Return every record below exactly as written, but leave out the pictures.
======== INFORMATION SHOWN
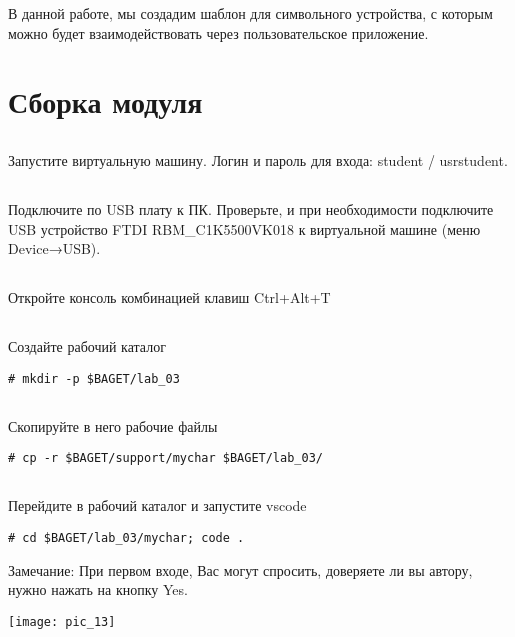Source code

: В данной работе, мы создадим шаблон для символьного устройства, с которым можно будет взаимодействовать через пользовательское приложение.

\section{Сборка модуля}

\subsection{}Запустите виртуальную машину. Логин и пароль для входа: student / usrstudent.

\subsection{}Подключите по USB плату к ПК. Проверьте, и при необходимости подключите USB устройство FTDI RBM\_C1K5500VK018 к виртуальной машине (меню Device→USB).

\subsection{}Откройте консоль комбинацией клавиш Ctrl+Alt+T

\subsection{}Создайте рабочий каталог
\begin{lstlisting}[style=bash]
# mkdir -p $BAGET/lab_03 
\end{lstlisting}

\subsection{}Скопируйте в него рабочие файлы
\begin{lstlisting}[style=bash]
# cp -r $BAGET/support/mychar $BAGET/lab_03/
\end{lstlisting}

\subsection{}Перейдите в рабочий каталог и запустите vscode
\begin{lstlisting}[style=bash]
# cd $BAGET/lab_03/mychar; code .
\end{lstlisting}

\begin{Notes}{Замечание:} 
	При первом входе, Вас могут спросить, доверяете ли вы автору, нужно нажать на кнопку Yes.
	\begin{center}
		\texttt{[image: pic\_13]}
	\end{center}  
\end{Notes}

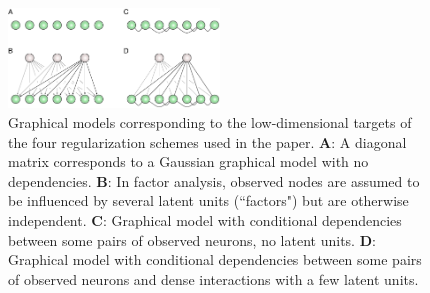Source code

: \begin{figure}[htp]
\centering
\includegraphics[width=0.5\textwidth]{figures/Figure2.pdf}
\caption{
Graphical models corresponding to the low-dimensional targets of the four regularization schemes used in the paper.
\textbf{A}: A diagonal matrix corresponds to a Gaussian graphical model with no dependencies.
\textbf{B}: In factor analysis, observed nodes are assumed to be influenced by several latent units (``factors") but are otherwise independent.
\textbf{C}: Graphical model with conditional dependencies between some pairs of observed neurons, no latent units. 
\textbf{D}: Graphical model with conditional dependencies between some pairs of observed neurons and dense interactions with a few latent units.
}\label{fig:02}
\end{figure}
================
## RESULT FOR THIS EXERCISE
Source code

: В данной работе, мы создадим шаблон для символьного устройства, с которым можно будет взаимодействовать через пользовательское приложение.

\section{Сборка модуля}

\subsection{}Запустите виртуальную машину. Логин и пароль для входа: student / usrstudent.

\subsection{}Подключите по USB плату к ПК. Проверьте, и при необходимости подключите USB устройство FTDI RBM\_C1K5500VK018 к виртуальной машине (меню Device→USB).

\subsection{}Откройте консоль комбинацией клавиш Ctrl+Alt+T

\subsection{}Создайте рабочий каталог
\begin{lstlisting}[style=bash]
# mkdir -p $BAGET/lab_03 
\end{lstlisting}

\subsection{}Скопируйте в него рабочие файлы
\begin{lstlisting}[style=bash]
# cp -r $BAGET/support/mychar $BAGET/lab_03/
\end{lstlisting}

\subsection{}Перейдите в рабочий каталог и запустите vscode
\begin{lstlisting}[style=bash]
# cd $BAGET/lab_03/mychar; code .
\end{lstlisting}

\begin{Notes}{Замечание:} 
	При первом входе, Вас могут спросить, доверяете ли вы автору, нужно нажать на кнопку Yes.
	\begin{center}
		\texttt{[image: pic\_13]}
	\end{center}  
\end{Notes}

Source code

: \begin{figure}[htp]
\centering
\includegraphics[width=0.5\textwidth]{figures/Figure2.pdf}
\caption{
Graphical models corresponding to the low-dimensional targets of the four regularization schemes used in the paper.
\textbf{A}: A diagonal matrix corresponds to a Gaussian graphical model with no dependencies.
\textbf{B}: In factor analysis, observed nodes are assumed to be influenced by several latent units (``factors") but are otherwise independent.
\textbf{C}: Graphical model with conditional dependencies between some pairs of observed neurons, no latent units. 
\textbf{D}: Graphical model with conditional dependencies between some pairs of observed neurons and dense interactions with a few latent units.
}\label{fig:02}
\end{figure}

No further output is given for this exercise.